Sejmowi sprawozdawcy przecierają oczy ze zdumienia: uchodzący za jednego z najbardziej wyważonych polityków wicemarszałek Tomasz Nałęcz najpierw porzuca Unię Pracy, której był wiceprzewodniczącym, następnie przyłącza się do SDPL i zostaje szefem sztabu Marka Borowskiego – kandydata tej partii na prezydenta, aby wkrótce potem ogłosić, że popierany przez niego dotąd człowiek powinien zrezygnować z rywalizacji wyborczej i ustąpić miejsca Włodzimierzowi Cimoszewiczowi – oficjalnie popieranemu przez SLD. Pozostając wciąż członkiem SDPL przyjmuje funkcję rzecznika sztabu wyborczego Cimoszewicza. Nie kryje oburzenia, gdy sąd partyjny SDPL usuwa go z szeregów organizacji.

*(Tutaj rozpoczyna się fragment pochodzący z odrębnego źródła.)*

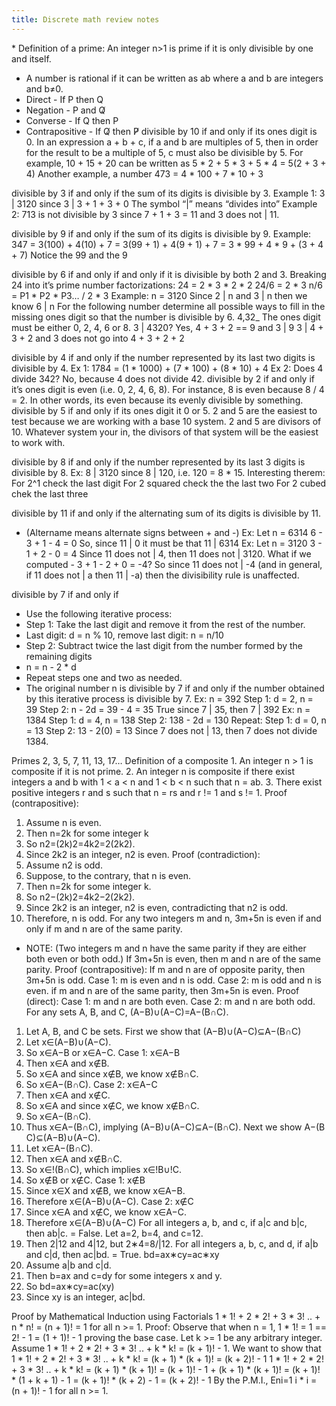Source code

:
```yaml
---
title: Discrete math review notes
---
```


﻿* Definition of a prime: An integer n>1 is prime if it is only divisible by one and itself.
* A number is rational if it can be written as ab where a and b are integers and b≠0.
* Direct - If P then Q
* Negation - P and Q̸
* Converse - If Q then P
* Contrapositive - If Q̸ then P̸
divisible by 10 if and only if its ones digit is 0.
In an expression a + b + c, if a and b are multiples of 5, then in order for the 
result to be a multiple of 5, c must also be divisible by 5. 
For example, 10 + 15 + 20 can be written as 5 * 2 + 5 * 3 + 5 * 4 = 5(2 + 3 + 4) 
Another example, a number 473 = 4 * 100 + 7 * 10 + 3


divisible by 3 if and only if the sum of its digits is divisible by 3.
Example 1: 3 | 3120 since 
3 | 3 + 1 + 3 + 0 
The symbol “|” means “divides into” 
Example 2: 713 is not divisible by 3 since 7 + 1 + 3 = 11 and 3 does not | 11.


divisible by 9 if and only if the sum of its digits is divisible by 9.
Example: 347 = 3(100) + 4(10) + 7 
= 3(99 + 1) + 4(9 + 1) + 7 
= 3 * 99 + 4 * 9 + (3 + 4 + 7) 
Notice the 99 and the 9


divisible by 6 if and only if and only if it is divisible by both 2 and 3.
Breaking 24 into it’s prime number factorizations: 
24 = 2 * 3 * 2 * 2 
24/6 = 2 * 3 
n/6 = P1 * P2 * P3… / 2 * 3 
Example: n = 3120 
Since 2 | n and 3 | n then we know 6 | n
For the following number determine all possible ways to fill in the missing 
ones digit so that the number is divisible by 6.
4,32_ 
The ones digit must be either 0, 2, 4, 6 or 8. 
3 | 4320? Yes, 4 + 3 + 2 == 9 and 3 | 9 
3 | 4 + 3 + 2 and 3 does not go into 4 + 3 + 2 + 2 


divisible by 4 if and only if the number represented by its last two digits is divisible by 4.
Ex 1: 1784 = (1 * 1000) + (7 * 100) + (8 * 10) + 4 
Ex 2: Does 4 divide 342? 
No, because 4 does not divide 42.
	divisible by 2 if and only if it’s ones digit is even (i.e. 0, 2, 4, 6, 8).
For instance, 8 is even because 8 / 4 = 2. In other words, its even because its evenly divisible by something.
divisible by 5 if and only if its ones digit it 0 or 5.
2 and 5 are the easiest to test because we are working with a base 10 system. 
2 and 5 are divisors of 10. 
Whatever system your in, the divisors of that system will be the easiest to work with.


divisible by 8 if and only if the number represented by its last 3 digits is divisible by 8.
Ex: 8 | 3120 since 8 | 120, i.e. 120 = 8 * 15.
Interesting therem: 
For 2^1 check the last digit 
For 2 squared check the the last two 
For 2 cubed chek the last three


divisible by 11 if and only if the alternating sum of its digits is divisible by 11.
* (Altername means alternate signs between + and -)
Ex: Let n = 6314 
6 - 3 + 1 - 4 = 0 
So, since 11 | 0 it must be that 11 | 6314 
Ex: Let n = 3120 
3 - 1 + 2 - 0 = 4 
Since 11 does not | 4, then 11 does not | 3120. 
What if we computed - 3 + 1 - 2 + 0 = -4? 
So since 11 does not | -4 (and in general, if 11 does not | a then 11 | -a) 
then the divisibility rule is unaffected.


divisible by 7 if and only if
* Use the following iterative process:
* Step 1: Take the last digit and remove it from the rest of the number.
* Last digit: d = n % 10, remove last digit: n = n/10
* Step 2: Subtract twice the last digit from the number formed by the remaining digits
* n = n - 2 * d
* Repeat steps one and two as needed.
* The original number n is divisible by 7 if and only if the number obtained by this iterative process is divisible by 7.
Ex: n = 392 
Step 1: d = 2, n = 39 
Step 2: n - 2d = 39 - 4 = 35 
True since 7 | 35, then 7 | 392
Ex: n = 1384 
Step 1: d = 4, n = 138 
Step 2: 138 - 2d = 130 
Repeat: 
Step 1: d = 0, n = 13 
Step 2: 13 - 2(0) = 13 
Since 7 does not | 13, then 7 does not divide 1384.
	

Primes 2, 3, 5, 7, 11, 13, 17…
Definition of a composite 1. An integer n > 1 is composite if it is not prime. 2. An integer n is composite if there exist integers a and b with 1 < a < n and 1 < b < n such that n = ab. 3. There exist positive integers r and s such that n = rs and r != 1 and s != 1.
Proof (contrapositive):
1. Assume n is even.
2. Then n=2k for some integer k
3. So n2=(2k)2=4k2=2(2k2).
4. Since 2k2 is an integer, n2 is even.
	Proof (contradiction):
1. Assume n2 is odd.
2. Suppose, to the contrary, that n is even.
3. Then n=2k for some integer k.
4. So n2−(2k)2=4k2−2(2k2).
5. Since 2k2 is an integer, n2 is even, contradicting that n2 is odd.
6. Therefore, n is odd.
	For any two integers m and n, 3m+5n is even if and only if m and n are of the same parity.
* NOTE: (Two integers m and n have the same parity if they are either both even or both odd.)
If 3m+5n is even, then m and n are of the same parity.
Proof (contrapositive): If m and n are of opposite parity, then 3m+5n is odd.
Case 1: m is even and n is odd.
Case 2: m is odd and n is even.
if m and n are of the same parity, then 3m+5n is even.
Proof (direct):
Case 1: m and n are both even.
Case 2: m and n are both odd.
	For any sets A, B, and C, (A−B)∪(A−C)=A−(B∩C).
1. Let A, B, and C be sets.
First we show that (A−B)∪(A−C)⊆A−(B∩C)
1. Let x∈(A−B)∪(A−C).
2. So x∈A−B or x∈A−C.
Case 1: x∈A−B
1. Then x∈A and x∉B.
2. So x∈A and since x∉B, we know x∉B∩C.
3. So x∈A−(B∩C).
Case 2: x∈A−C
1. Then x∈A and x∉C.
2. So x∈A and since x∉C, we know x∉B∩C.
3. So x∈A−(B∩C).
4. Thus x∈A−(B∩C), implying (A−B)∪(A−C)⊆A−(B∩C).
Next we show A−(B C)⊆(A−B)∪(A−C).
1. Let x∈A−(B∩C).
2. Then x∈A and x∉B∩C.
3. So x∈!(B∩C), which implies x∈!B∪!C.
4. So x∉B or x∉C.
Case 1: x∉B
1. Since x∈X and x∉B, we know x∈A−B.
2. Therefore x∈(A−B)∪(A−C).
Case 2: x∉C
1. Since x∈A and x∉C, we know x∈A−C.
2. Therefore x∈(A−B)∪(A−C)
	For all integers a, b, and c, if a|c and b|c, then ab|c. = False.
Let a=2, b=4, and c=12.
1. Then 2|12 and 4|12, but 2∗4=8/|12.
	For all integers a, b, c, and d, if a|b and c|d, then ac|bd. = True.
bd=ax∗cy=ac∗xy
1. Assume a|b and c|d.
2. Then b=ax and c=dy for some integers x and y.
3. So bd=ax∗cy=ac(xy)
4. Since xy is an integer, ac|bd.
	

Proof by Mathematical Induction using Factorials 
1 * 1! + 2 * 2! + 3 * 3! .. + n * n! = (n + 1)! = 1 for all n >= 1. 
Proof: Observe that when n = 1, 1 * 1! = 1 == 2! - 1 = (1 + 1)! - 1 proving the base case. 
Let k >= 1 be any arbitrary integer. 
Assume 1 * 1! + 2 * 2! + 3 * 3! .. + k * k! = (k + 1)! - 1. 
We want to show that 1 * 1! + 2 * 2! + 3 * 3! .. + k * k! = (k + 1) * (k + 1)! = (k + 2)! - 1 
1 * 1! + 2 * 2! + 3 * 3! .. + k * k! = (k + 1) * (k + 1)! = (k + 1)! - 1 + (k + 1) * (k + 1)! 
= (k + 1)! * (1 + k + 1) - 1 
= (k + 1)! * (k + 2) - 1 
= (k + 2)! - 1 
By the P.M.I., Eni=1 i * i = (n + 1)! - 1 for all n >= 1.
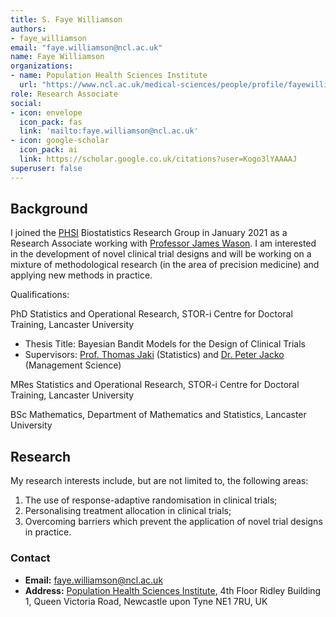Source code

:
 ```yaml
---
title: S. Faye Williamson
authors:
- faye_williamson
email: "faye.williamson@ncl.ac.uk"
name: Faye Williamson
organizations:
- name: Population Health Sciences Institute
  url: "https://www.ncl.ac.uk/medical-sciences/people/profile/fayewilliamson.html"
role: Research Associate
social:
- icon: envelope
  icon_pack: fas
  link: 'mailto:faye.williamson@ncl.ac.uk'
- icon: google-scholar
  icon_pack: ai
  link: https://scholar.google.co.uk/citations?user=Kogo3lYAAAAJ
superuser: false
---
```


## Background

I joined the [PHSI](https://www.ncl.ac.uk/medical-sciences/research/institutes/health-sciences/) Biostatistics Research Group in January 2021 as a Research Associate working with [Professor James Wason](/staff/james_wason).
I am interested in the development of novel clinical trial designs and will be working on a mixture of methodological research (in the area of precision medicine) and applying new methods in practice. 

Qualifications: 

PhD Statistics and Operational Research, STOR-i Centre for Doctoral Training, Lancaster University
  - Thesis Title: Bayesian Bandit Models for the Design of Clinical Trials
  - Supervisors: [Prof. Thomas Jaki](https://www.lancaster.ac.uk/maths/people/thomas-jaki) (Statistics) and [Dr. Peter Jacko](https://www.lancaster.ac.uk/lums/people/peter-jacko) (Management Science)
  
MRes Statistics and Operational Research, STOR-i Centre for Doctoral Training, Lancaster University

BSc Mathematics, Department of Mathematics and Statistics, Lancaster University

## Research

My research interests include, but are not limited to, the following areas:

  1. The use of response-adaptive randomisation in clinical trials;
  2. Personalising treatment allocation in clinical trials;
  3. Overcoming barriers which prevent the application of novel trial designs in practice.

### Contact

- __Email:__ [faye.williamson@ncl.ac.uk](mailto:faye.williamson@ncl.ac.uk)
- __Address:__ [Population Health Sciences Institute](https://www.ncl.ac.uk/medical-sciences/research/institutes/health-sciences/), 4th Floor Ridley Building 1, Queen Victoria Road, Newcastle upon Tyne NE1 7RU, UK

Byłych partyjnych kolegów Nałęcza z UP i SDPL nie dziwią jego obecne polityczne wolty: – Już wcześniej wielokrotnie zmieniał barwy. Tyle że nikt mu tego nigdy publicznie nie wypominał – tłumaczą.
SDPL jest już czwartą partią, z którą się rozstał. Pierwszą była Polska Zjednoczona Partia Robotnicza. Wstąpił do niej w 1970 r. – był wówczas studentem historii na Uniwersytecie Warszawskim. Jak wspominał później w rozmowie z dziennikarzami „Gazety Wyborczej”, wynikało to „z chęci przebywania w gronie ciekawych, sympatycznych ludzi, choć oczywiście legitymacja ułatwiała awans”. Dlaczego nie przystąpił do działającej na uczelni opozycji? „Gdy wybuchła Solidarność, a potem stan wojenny, byłem bardzo zajęty sprawami domowymi. Urodził mi się syn, który był dzieckiem alergicznym. Do polityki nie miałem głowy” – tłumaczył w tym samym wywiadzie dla „Gazety”.